Time |
Nickname |
Message |
11:00
🔗
|
Smiley |
jesus so many channels :P |
11:00
🔗
|
Smiley |
Right |
11:00
🔗
|
Smiley |
when you do collapse all items |
11:00
🔗
|
Smiley |
when a new item occurs |
11:00
🔗
|
Smiley |
it's not collapsed |
11:00
🔗
|
ersi |
Yeah, I've noticed that as well |
11:01
🔗
|
Smiley |
I can raise a bug if we want... |
11:01
🔗
|
Smiley |
I think it'd be pretty simple to fix <shrug> |
11:03
🔗
|
ersi |
Yeah, that'd be best.. I'm trying to remember where and when this was added |
11:03
🔗
|
ersi |
I believe it's in seesaw-kit |
11:04
🔗
|
ersi |
This is the addition of the feature https://github.com/ArchiveTeam/seesaw-kit/pull/18 |
11:04
🔗
|
ersi |
so seesaw-kit is the right project to file towards |
15:53
🔗
|
omf_ |
I think this is the best room to talk about scrapers again. |
15:53
🔗
|
omf_ |
So the one I have been building is coming along nicely |
15:53
🔗
|
omf_ |
I wanted to ask after the features |
15:55
🔗
|
omf_ |
On top of the basics that we get with wget here are the features I see the need for based on scraping different sites |
15:55
🔗
|
omf_ |
http://pastebin.com/xiXjZ4Kp |
15:58
🔗
|
omf_ |
The spider currently fetches pages in parallel, uses DNS caching for faster accesses and outputs a log file that could easily become a cdx file |
16:00
🔗
|
omf_ |
Of all the features the main feature I find important is that this spider can be started, stopped, crash and not lose data.
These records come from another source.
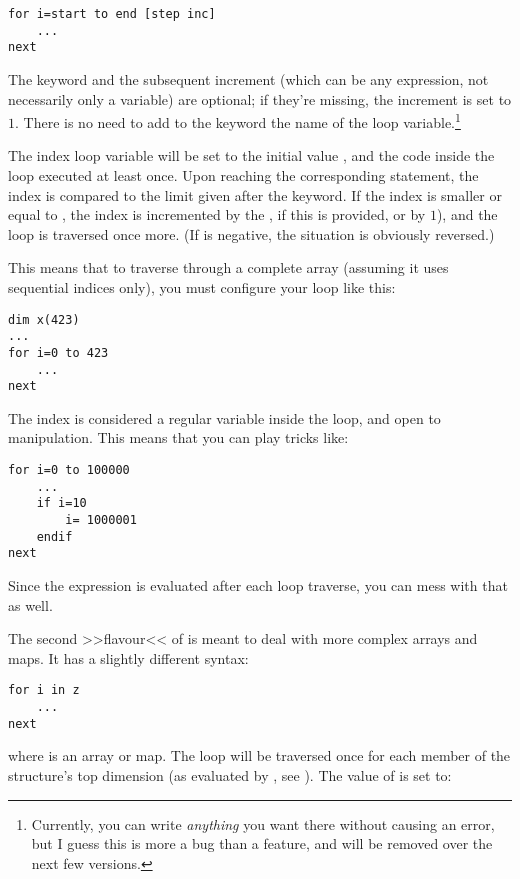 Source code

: \begin{lstlisting}
for i=start to end [step inc]
	...
next
\end{lstlisting}

The  keyword and the subsequent increment  (which can
be any expression, not necessarily only a variable) are optional; if they're
missing, the increment is set to $1$. There is no need to add to the
 keyword the name of the loop variable.\footnote{Currently, you
can write \emph{anything} you want there without causing an error, but I
guess this is more a bug than a feature, and will be removed over the
next few versions.}

The index loop variable  will be set to the initial value
, and the code inside the loop executed at least once. Upon
reaching the corresponding  statement, the index is compared to
the limit  given after the  keyword. If the index is
smaller or equal to , the index is incremented by the ,
if this is provided, or by $1$), and the loop is traversed once more.
(If  is negative, the situation is obviously reversed.)

This means that to traverse through a complete array (assuming it uses
sequential indices only), you must configure your loop like this:

\begin{lstlisting}
dim x(423)
...
for i=0 to 423
	...
next
\end{lstlisting}

The index is considered a regular variable inside the loop, and open to
manipulation. This means that you can play tricks like:

\begin{lstlisting}
for i=0 to 100000
	...
	if i=10
		i= 1000001
	endif
next
\end{lstlisting}

Since the  expression is evaluated after each loop traverse, you can
mess with that as well.

The second >>flavour<< of  is meant to deal with more complex
arrays and maps. It has a slightly different syntax:

\begin{lstlisting}
for i in z
	...
next
\end{lstlisting}

where  is an array or map. The  loop will be traversed
once for each member of the structure's top dimension (as evaluated by , see
). The value of  is set to:

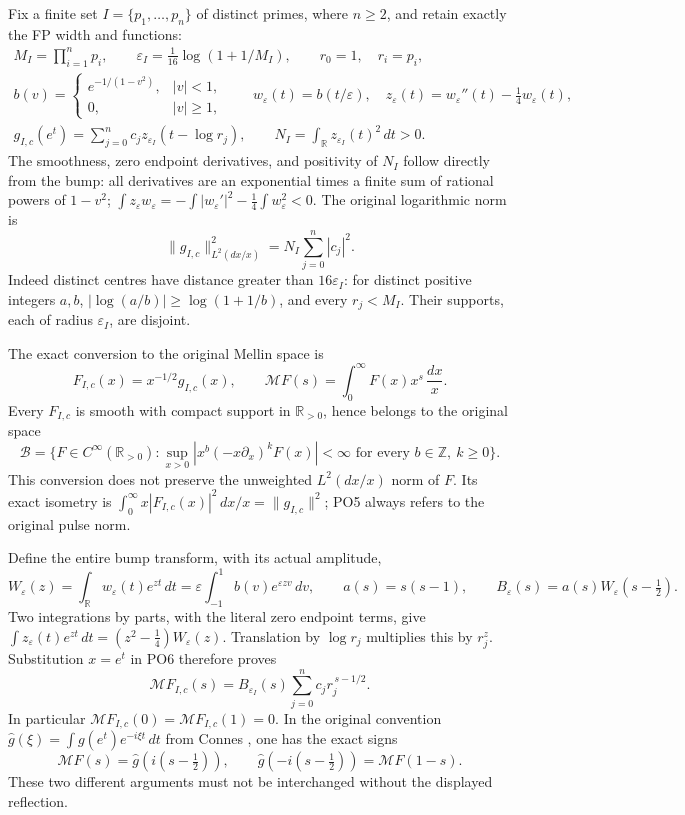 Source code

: \documentclass[11pt]{article}
\newcommand{\R}{\mathbb R}
\newcommand{\B}{\mathscr B}
\newcommand{\M}{\mathcal M}
\newcommand{\eps}{\varepsilon}
\begin{document}
Fix a finite set \(I=\{p_1,\ldots,p_n\}\) of distinct primes,
where \(n\ge2\), and retain exactly the FP width and functions:
\[
 \begin{gathered}
 M_I=\prod_{i=1}^np_i,\qquad
 \eps_I=\frac1{16}\log(1+1/M_I),\qquad r_0=1,\quad r_i=p_i,\\
 b(v)=
 \begin{cases}e^{-1/(1-v^2)},&|v|<1,\\0,&|v|\ge1,\end{cases}
 \qquad
 w_\eps(t)=b(t/\eps),\quad
 z_\eps(t)=w_\eps''(t)-\frac14w_\eps(t),\\
 g_{I,c}(e^t)=\sum_{j=0}^n c_jz_{\eps_I}(t-\log r_j),
 \qquad
 N_I=\int_\R z_{\eps_I}(t)^2\,dt>0 .
 \end{gathered}
 \tag{PO4}\label{po:pulse}
\]
The smoothness, zero endpoint derivatives, and positivity of \(N_I\)
follow directly from the bump: all derivatives are an exponential
times a finite sum of rational powers of \(1-v^2\);
\(\int z_\eps w_\eps=-\int|w_\eps'|^2-\tfrac14\int w_\eps^2<0\).
The original logarithmic norm is
\[
 \|g_{I,c}\|_{L^2(dx/x)}^2=N_I\sum_{j=0}^n|c_j|^2 .
 \tag{PO5}\label{po:norm}
\]
Indeed distinct centres have distance greater than \(16\eps_I\):
for distinct positive integers \(a,b\),
\(|\log(a/b)|\ge\log(1+1/b)\), and every \(r_j<M_I\).
Their supports, each of radius \(\eps_I\), are disjoint.

The exact conversion to the original Mellin space is
\[
 F_{I,c}(x)=x^{-1/2}g_{I,c}(x),\qquad
 \M F(s)=\int_0^\infty F(x)x^s\,\frac{dx}{x}.
 \tag{PO6}\label{po:conversion}
\]
Every \(F_{I,c}\) is smooth with compact support in
\(\R_{>0}\), hence belongs to the original space
\[
 \B=\{F\in C^\infty(\R_{>0}):
       \sup_{x>0}|x^b(-x\partial_x)^kF(x)|<\infty
                \text{ for every }b\in\mathbb Z,\ k\ge0\}.
 \tag{PO7}
\]
This conversion does not preserve the unweighted \(L^2(dx/x)\)
norm of \(F\). Its exact isometry is
\(\int_0^\infty x|F_{I,c}(x)|^2\,dx/x=\|g_{I,c}\|^2\);
PO5 always refers to the original pulse norm.

Define the entire bump transform, with its actual amplitude,
\[
 W_\eps(z)=\int_\R w_\eps(t)e^{zt}\,dt
     =\eps\int_{-1}^1 b(v)e^{\eps zv}\,dv,\qquad
 a(s)=s(s-1),\qquad B_\eps(s)=a(s)W_\eps(s-\tfrac12).
 \tag{PO8}\label{po:bump}
\]
Two integrations by parts, with the literal zero endpoint terms,
give \(\int z_\eps(t)e^{zt}\,dt=(z^2-\tfrac14)W_\eps(z)\).
Translation by \(\log r_j\) multiplies this by \(r_j^z\).
Substitution \(x=e^t\) in PO6 therefore proves
\[
 \boxed{\quad
 \M F_{I,c}(s)=B_{\eps_I}(s)
             \sum_{j=0}^n c_j r_j^{\,s-1/2}.
 \quad}
 \tag{PO9}\label{po:transform}
\]
In particular \(\M F_{I,c}(0)=\M F_{I,c}(1)=0\).
In the original convention
\(\widehat g(\xi)=\int g(e^t)e^{-i\xi t}\,dt\) from
Connes \cite{Connes}, one has the exact signs
\[
 \M F(s)=\widehat g(i(s-\tfrac12)),\qquad
 \widehat g(-i(s-\tfrac12))=\M F(1-s).
 \tag{PO10}\label{po:Fourier}
\]
These two different arguments must not be interchanged without
the displayed reflection.
\end{document}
It will resume cleanly. |
16:02
🔗
|
omf_ |
What do all of you see as the major problems with current crawling and fetching programs? |
16:06
🔗
|
sep332 |
the "One Terabyte of Kilobyte Age" blog has some complaints about the Geocities scrapes |
16:06
🔗
|
sep332 |
http://contemporary-home-computing.org/1tb/archives/3308 |
16:06
🔗
|
sep332 |
might be something to keep in mind? |
16:16
🔗
|
omf_ |
Ooh I will read that |
16:18
🔗
|
omf_ |
Yeah reading over my list, it is really short. Many of the features it already has I just left off |
16:19
🔗
|
omf_ |
Like user agent rotation based on time or number of uses |
16:20
🔗
|
omf_ |
Support for IP address binding |
16:21
🔗
|
omf_ |
I spend more time writing and testing the thing then writing the specification for it. |
16:22
🔗
|
omf_ |
Like the fetch code uses libcurl for speed |
16:22
🔗
|
omf_ |
and LibXML as the html parser because it is the fastest thing out there in the open source world |
16:24
🔗
|
omf_ |
The fastest xml/html library is the Microsoft one. Great if you are windows |
23:54
🔗
|
omf_ |
Can we update this so the old projects are off the list? http://zeppelin.xrtc.net/corp.xrtc.net/shilling.corp.xrtc.net/index.html |
23:57
🔗
|
omf_ |
Just to verify I was reading this https://github.com/ArchiveTeam/universal-tracker |
23:57
🔗
|
omf_ |
Can the list be as simple as a list of large files |
23:58
🔗
|
omf_ |
I think it should work since this gets broken down and fed to wget |